Ansa
Una fogliata di libri - overbooking
Scrittore e politico, evoluzione d'un rapporto
Un secolo fa era Salvemini contro Giolitti, oggi è Saviano contro Salvini. Ma forse lo scontro rivela più la fine dei due ruoli che la forza delle idee
L’evoluzione di due ruoli novecenteschi, scrittore e politico, appare lampante nella querelle che ha contrapposto in tribunale Roberto Saviano e Matteo Salvini. Nel 2018 il dissidio nacque attorno a una frase dell’autore napoletano che l’allora ministro dell’Interno ritenne lesiva dell’onorabilità individuale e istituzionale. Vi si diceva che Salvini poteva essere definito “ministro della Malavita”, aggiungendo un cauto “espressione coniata da Gaetano Salvemini”. Salvemini aveva gratificato Giolitti di tale lusinghiera definizione in un libro uscito nel 1910 per la Edizione della Voce: si trattava in realtà di una raccolta di testi e scritti anche altrui, intitolata appunto Il ministro della mala vita. Notizie e documenti sulle elezioni giolittiane nell’Italia meridionale.

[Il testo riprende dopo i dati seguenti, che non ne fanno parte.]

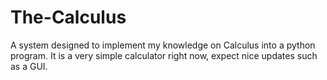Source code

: # The-Calculus
A system designed to implement my knowledge on Calculus into a python program.
It is a very simple calculator right now, expect nice updates such as a GUI.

Il riferimento è alle elezioni del 7 marzo 1909, cui Salvemini partecipò attivamente, sia tenendo comizi a Bari, sia seguendo con attenzione la campagna elettorale nell’entroterra, come spiega Sergio Bucchi introducendo la riedizione più recente (Bollati Boringhieri, 272 pp., 18 euro); ne trasse un lungo articolo per l’Avanti!, intitolato L’opera del governo nel Mezzogiorno, che costituì il nucleo teorico del più celebre volume.
Fra cent’anni, chi ricostruirà invece la diatriba di Salvini con Saviano sarà costretto a notare come quest’ultimo abbia pubblicato la frase incriminata non in un articolo, non in un libro, come si converrebbe a uno scrittore, bensì in un post sui social, ossia un contesto in cui tutti possono essere scrittori perché nessuno lo è; la stessa frase avrebbe potuto essere scritta da un passante e il ministro avrebbe potuto trascinarlo in tribunale, senza che ciò lo rendesse emulo di Salvemini. Pare in realtà che dietro la lite si celi la promessa fatta da Salvini in campagna elettorale, nel 2017, di togliere la scorta a Saviano non appena fosse andato al governo, cosa che però non si è verificata. In questo sta l’inquietante parallelismo nell’evoluzione dei ruoli di politico e di scrittore: fare sparate senza dare seguito, fare promesse e non mantenerle, è la dimostrazione che viviamo immersi in un contesto in cui tutti possono essere politici, perché nessuno lo è.